──────── Material to process ────────

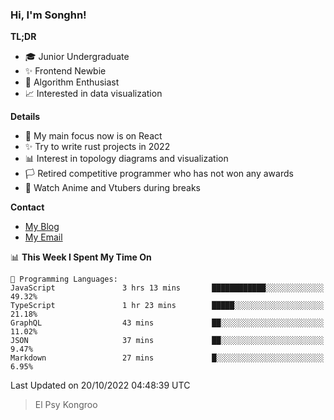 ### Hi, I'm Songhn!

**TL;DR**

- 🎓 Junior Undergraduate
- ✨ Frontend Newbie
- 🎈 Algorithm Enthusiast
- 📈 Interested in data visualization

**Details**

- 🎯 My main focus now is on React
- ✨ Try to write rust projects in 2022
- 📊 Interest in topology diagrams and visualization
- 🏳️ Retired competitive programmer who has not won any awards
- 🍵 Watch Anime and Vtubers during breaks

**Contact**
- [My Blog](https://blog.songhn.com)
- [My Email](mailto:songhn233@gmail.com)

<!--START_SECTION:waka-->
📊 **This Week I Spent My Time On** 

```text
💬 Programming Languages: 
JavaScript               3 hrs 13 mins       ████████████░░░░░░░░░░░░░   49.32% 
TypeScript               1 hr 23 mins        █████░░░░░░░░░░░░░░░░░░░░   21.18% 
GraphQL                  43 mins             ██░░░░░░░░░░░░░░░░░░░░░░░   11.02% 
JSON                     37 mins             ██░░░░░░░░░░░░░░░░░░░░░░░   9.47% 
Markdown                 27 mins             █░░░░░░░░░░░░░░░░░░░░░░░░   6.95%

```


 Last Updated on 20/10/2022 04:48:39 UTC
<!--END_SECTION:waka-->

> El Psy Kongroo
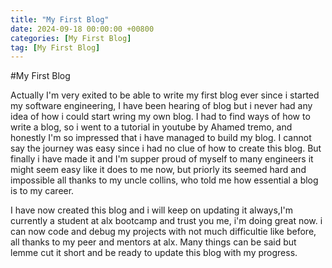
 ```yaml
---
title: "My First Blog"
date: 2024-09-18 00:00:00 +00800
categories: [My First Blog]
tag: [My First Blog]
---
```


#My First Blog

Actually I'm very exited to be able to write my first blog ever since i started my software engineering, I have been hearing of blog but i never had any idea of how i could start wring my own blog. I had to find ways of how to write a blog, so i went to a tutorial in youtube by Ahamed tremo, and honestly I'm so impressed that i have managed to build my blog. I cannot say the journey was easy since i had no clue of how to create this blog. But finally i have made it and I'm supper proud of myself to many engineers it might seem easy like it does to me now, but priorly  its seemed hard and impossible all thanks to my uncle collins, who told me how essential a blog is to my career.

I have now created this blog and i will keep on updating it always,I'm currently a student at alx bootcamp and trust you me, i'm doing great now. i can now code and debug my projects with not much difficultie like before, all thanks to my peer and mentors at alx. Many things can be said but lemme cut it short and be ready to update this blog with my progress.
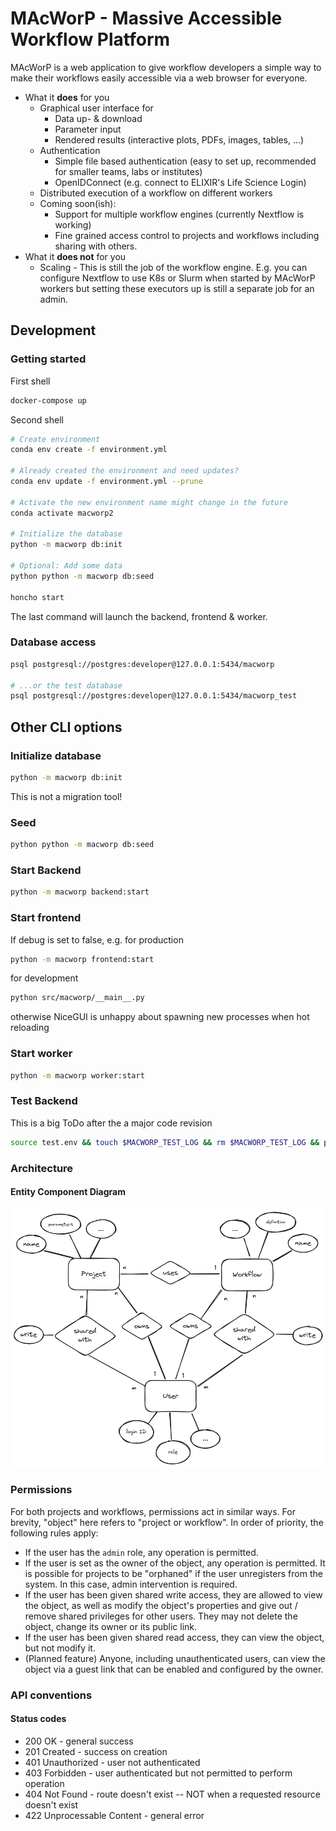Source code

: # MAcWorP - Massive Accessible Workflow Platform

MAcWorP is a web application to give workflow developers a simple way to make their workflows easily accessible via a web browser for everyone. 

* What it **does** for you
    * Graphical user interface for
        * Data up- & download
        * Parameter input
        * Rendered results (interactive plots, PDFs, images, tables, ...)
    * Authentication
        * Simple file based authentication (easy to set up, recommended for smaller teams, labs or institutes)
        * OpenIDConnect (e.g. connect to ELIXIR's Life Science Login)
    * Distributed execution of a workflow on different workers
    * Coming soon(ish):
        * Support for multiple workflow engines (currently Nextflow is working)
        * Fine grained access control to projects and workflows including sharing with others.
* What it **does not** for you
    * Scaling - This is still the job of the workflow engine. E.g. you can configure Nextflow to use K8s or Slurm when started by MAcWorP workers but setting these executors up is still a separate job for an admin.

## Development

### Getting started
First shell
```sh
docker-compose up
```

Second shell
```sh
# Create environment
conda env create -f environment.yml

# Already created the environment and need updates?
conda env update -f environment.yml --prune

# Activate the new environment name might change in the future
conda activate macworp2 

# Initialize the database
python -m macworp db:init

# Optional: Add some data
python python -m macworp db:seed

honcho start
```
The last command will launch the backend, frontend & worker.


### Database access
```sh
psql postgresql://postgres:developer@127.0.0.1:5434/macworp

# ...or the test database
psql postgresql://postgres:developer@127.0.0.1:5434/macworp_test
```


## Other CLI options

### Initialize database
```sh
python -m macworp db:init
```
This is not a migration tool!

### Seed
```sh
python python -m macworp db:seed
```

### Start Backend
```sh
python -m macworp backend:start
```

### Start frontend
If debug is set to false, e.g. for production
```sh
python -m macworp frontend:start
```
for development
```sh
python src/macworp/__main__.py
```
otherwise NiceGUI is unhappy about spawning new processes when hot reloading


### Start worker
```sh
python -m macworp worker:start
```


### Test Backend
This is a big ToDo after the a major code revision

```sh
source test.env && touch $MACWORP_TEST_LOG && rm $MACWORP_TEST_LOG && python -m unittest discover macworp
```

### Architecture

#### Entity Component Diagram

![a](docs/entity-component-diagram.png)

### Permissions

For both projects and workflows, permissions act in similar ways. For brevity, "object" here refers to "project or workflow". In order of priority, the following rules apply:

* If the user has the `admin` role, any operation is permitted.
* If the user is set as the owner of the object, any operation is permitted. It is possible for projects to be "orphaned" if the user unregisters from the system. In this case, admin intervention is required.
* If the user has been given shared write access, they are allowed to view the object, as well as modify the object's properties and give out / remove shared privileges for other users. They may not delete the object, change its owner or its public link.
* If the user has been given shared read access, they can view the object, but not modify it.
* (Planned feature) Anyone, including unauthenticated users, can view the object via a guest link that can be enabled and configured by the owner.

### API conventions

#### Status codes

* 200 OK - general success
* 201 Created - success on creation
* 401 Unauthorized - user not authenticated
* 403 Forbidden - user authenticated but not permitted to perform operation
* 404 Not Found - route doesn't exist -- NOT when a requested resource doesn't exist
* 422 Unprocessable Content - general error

────────

Assigned task
Leave out the pictures and return every record word for word.

Solution for this task
 ### Hi, I'm Songhn!

**TL;DR**

- 🎓 Junior Undergraduate
- ✨ Frontend Newbie
- 🎈 Algorithm Enthusiast
- 📈 Interested in data visualization

**Details**

- 🎯 My main focus now is on React
- ✨ Try to write rust projects in 2022
- 📊 Interest in topology diagrams and visualization
- 🏳️ Retired competitive programmer who has not won any awards
- 🍵 Watch Anime and Vtubers during breaks

**Contact**
- [My Blog](https://blog.songhn.com)
- [My Email](mailto:songhn233@gmail.com)

<!--START_SECTION:waka-->
📊 **This Week I Spent My Time On** 

```text
💬 Programming Languages: 
JavaScript               3 hrs 13 mins       ████████████░░░░░░░░░░░░░   49.32% 
TypeScript               1 hr 23 mins        █████░░░░░░░░░░░░░░░░░░░░   21.18% 
GraphQL                  43 mins             ██░░░░░░░░░░░░░░░░░░░░░░░   11.02% 
JSON                     37 mins             ██░░░░░░░░░░░░░░░░░░░░░░░   9.47% 
Markdown                 27 mins             █░░░░░░░░░░░░░░░░░░░░░░░░   6.95%

```


 Last Updated on 20/10/2022 04:48:39 UTC
<!--END_SECTION:waka-->

> El Psy Kongroo
 ```yaml
---
title: "My First Blog"
date: 2024-09-18 00:00:00 +00800
categories: [My First Blog]
tag: [My First Blog]
---
```


#My First Blog

Actually I'm very exited to be able to write my first blog ever since i started my software engineering, I have been hearing of blog but i never had any idea of how i could start wring my own blog. I had to find ways of how to write a blog, so i went to a tutorial in youtube by Ahamed tremo, and honestly I'm so impressed that i have managed to build my blog. I cannot say the journey was easy since i had no clue of how to create this blog. But finally i have made it and I'm supper proud of myself to many engineers it might seem easy like it does to me now, but priorly  its seemed hard and impossible all thanks to my uncle collins, who told me how essential a blog is to my career.

I have now created this blog and i will keep on updating it always,I'm currently a student at alx bootcamp and trust you me, i'm doing great now. i can now code and debug my projects with not much difficultie like before, all thanks to my peer and mentors at alx. Many things can be said but lemme cut it short and be ready to update this blog with my progress.
Source code

: # MAcWorP - Massive Accessible Workflow Platform

MAcWorP is a web application to give workflow developers a simple way to make their workflows easily accessible via a web browser for everyone. 

* What it **does** for you
    * Graphical user interface for
        * Data up- & download
        * Parameter input
        * Rendered results (interactive plots, PDFs, images, tables, ...)
    * Authentication
        * Simple file based authentication (easy to set up, recommended for smaller teams, labs or institutes)
        * OpenIDConnect (e.g. connect to ELIXIR's Life Science Login)
    * Distributed execution of a workflow on different workers
    * Coming soon(ish):
        * Support for multiple workflow engines (currently Nextflow is working)
        * Fine grained access control to projects and workflows including sharing with others.
* What it **does not** for you
    * Scaling - This is still the job of the workflow engine. E.g. you can configure Nextflow to use K8s or Slurm when started by MAcWorP workers but setting these executors up is still a separate job for an admin.

## Development

### Getting started
First shell
```sh
docker-compose up
```

Second shell
```sh
# Create environment
conda env create -f environment.yml

# Already created the environment and need updates?
conda env update -f environment.yml --prune

# Activate the new environment name might change in the future
conda activate macworp2 

# Initialize the database
python -m macworp db:init

# Optional: Add some data
python python -m macworp db:seed

honcho start
```
The last command will launch the backend, frontend & worker.


### Database access
```sh
psql postgresql://postgres:developer@127.0.0.1:5434/macworp

# ...or the test database
psql postgresql://postgres:developer@127.0.0.1:5434/macworp_test
```


## Other CLI options

### Initialize database
```sh
python -m macworp db:init
```
This is not a migration tool!

### Seed
```sh
python python -m macworp db:seed
```

### Start Backend
```sh
python -m macworp backend:start
```

### Start frontend
If debug is set to false, e.g. for production
```sh
python -m macworp frontend:start
```
for development
```sh
python src/macworp/__main__.py
```
otherwise NiceGUI is unhappy about spawning new processes when hot reloading


### Start worker
```sh
python -m macworp worker:start
```


### Test Backend
This is a big ToDo after the a major code revision

```sh
source test.env && touch $MACWORP_TEST_LOG && rm $MACWORP_TEST_LOG && python -m unittest discover macworp
```

### Architecture

#### Entity Component Diagram

![a](docs/entity-component-diagram.png)

### Permissions

For both projects and workflows, permissions act in similar ways. For brevity, "object" here refers to "project or workflow". In order of priority, the following rules apply:

* If the user has the `admin` role, any operation is permitted.
* If the user is set as the owner of the object, any operation is permitted. It is possible for projects to be "orphaned" if the user unregisters from the system. In this case, admin intervention is required.
* If the user has been given shared write access, they are allowed to view the object, as well as modify the object's properties and give out / remove shared privileges for other users. They may not delete the object, change its owner or its public link.
* If the user has been given shared read access, they can view the object, but not modify it.
* (Planned feature) Anyone, including unauthenticated users, can view the object via a guest link that can be enabled and configured by the owner.

### API conventions

#### Status codes

* 200 OK - general success
* 201 Created - success on creation
* 401 Unauthorized - user not authenticated
* 403 Forbidden - user authenticated but not permitted to perform operation
* 404 Not Found - route doesn't exist -- NOT when a requested resource doesn't exist
* 422 Unprocessable Content - general error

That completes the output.